Duovent

Duovent Mechanism of Action

ipratropium + fenoterol

Manufacturer:

Boehringer Ingelheim

Distributor:

DKSH
Full Prescribing Info
Action
Pharmacotherapeutic group: Adrenergics in combination with anticholinergics for obstructive airway diseases. ATC code: R03AL01.
Pharmacology: Pharmacodynamics: Mode of action: DUOVENT contains two active bronchodilating ingredients: ipratropium bromide, exhibiting an anticholinergic effect and fenoterol hydrobromide a beta-adrenergic agent.
Ipratropium bromide is a quaternary ammonium compound with anticholinergic (parasympatholytic) properties. In non-clinical studies, it inhibits vagally mediated reflexes by antagonising the action of acetylcholine, the transmitter agent released from the vagus nerve. Anticholinergics prevent the increase in intracellular concentration of Ca++ which is caused by interaction of acetylcholine with the muscarinic receptor on bronchial smooth muscle.

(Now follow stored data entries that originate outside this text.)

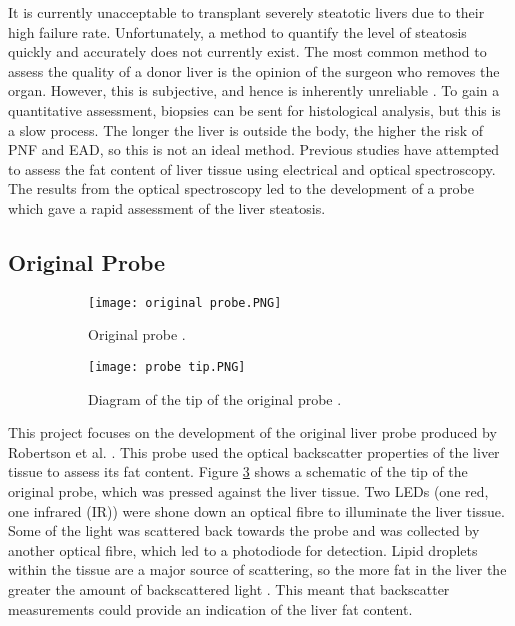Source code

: It is currently unacceptable to transplant severely steatotic livers due to their high failure rate. Unfortunately, a method to quantify the level of steatosis quickly and accurately does not currently exist. The most common method to assess the quality of a donor liver is the opinion of the surgeon who removes the organ. However, this is subjective, and hence is inherently unreliable \cite{Robertson}. To gain a quantitative assessment, biopsies can be sent for histological analysis, but this is a slow process. The longer the liver is outside the body, the higher the risk of PNF and EAD, so this is not an ideal method. Previous studies \cite{McLaughlin2010} have attempted to assess the fat content of liver tissue using electrical and optical spectroscopy. The results from the optical spectroscopy led to the development of a probe \cite{Robertson} which gave a rapid assessment of the liver steatosis. 


\subsection{Original Probe}

\begin{figure}[htb]
	\centering
	\begin{subfigure}[b]{0.3\linewidth}
		\texttt{[image: original probe.PNG]}
		\caption{Original probe \cite{Robertson}.}
		\label{fig: original probe}
	\end{subfigure}
	\begin{subfigure}[b]{0.5\linewidth}
		\texttt{[image: probe tip.PNG]}
		\caption{Diagram of the tip of the original probe \cite{Robertson}.}
		\label{fig: probe tip}
	\end{subfigure}
	\caption{}
\end{figure}

This project focuses on the development of the original liver probe produced by Robertson et al. \cite{Robertson}. This probe used the optical backscatter properties of the liver tissue to assess its fat content. Figure \ref{fig: probe tip} shows a schematic of the tip of the original probe, which was pressed against the liver tissue. Two LEDs (one red, one infrared (IR)) were shone down an optical fibre to illuminate the liver tissue. Some of the light was scattered back towards the probe and was collected by another optical fibre, which led to a photodiode for detection. Lipid droplets within the tissue are a major source of scattering, so the more fat in the liver the greater the amount of backscattered light \cite{McLaughlin}. This meant that backscatter measurements could provide an indication of the liver fat content.\\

Ca++ release is mediated by the second messenger system consisting of IP3 (inositol triphosphate) and DAG (diacylglycerol).
The bronchodilatation following inhalation of ipratropium bromide is primarily a local, site-specific effect, not a systemic one.
Non-clinical and clinical evidence suggest no deleterious effect of ipratropium bromide on airway mucous secretion, mucociliary clearance or gas exchange.
Fenoterol hydrobromide is a direct acting sympathomimetic agent, selectively stimulating beta2-receptors in the therapeutic dose range. The stimulation of beta1-receptors comes into effect at a higher dose range. Occupation of beta2-receptors activates adenyl cyclase via a stimulatory Gs-protein.
The increase in cyclic AMP activates protein kinase A which then phosphorylates target proteins in smooth muscle cells. This in turn leads to the phosphorylation of myosin light chain kinase, inhibition of phosphoinositide hydrolysis, and the opening of large-conductance calcium-activated potassium channels.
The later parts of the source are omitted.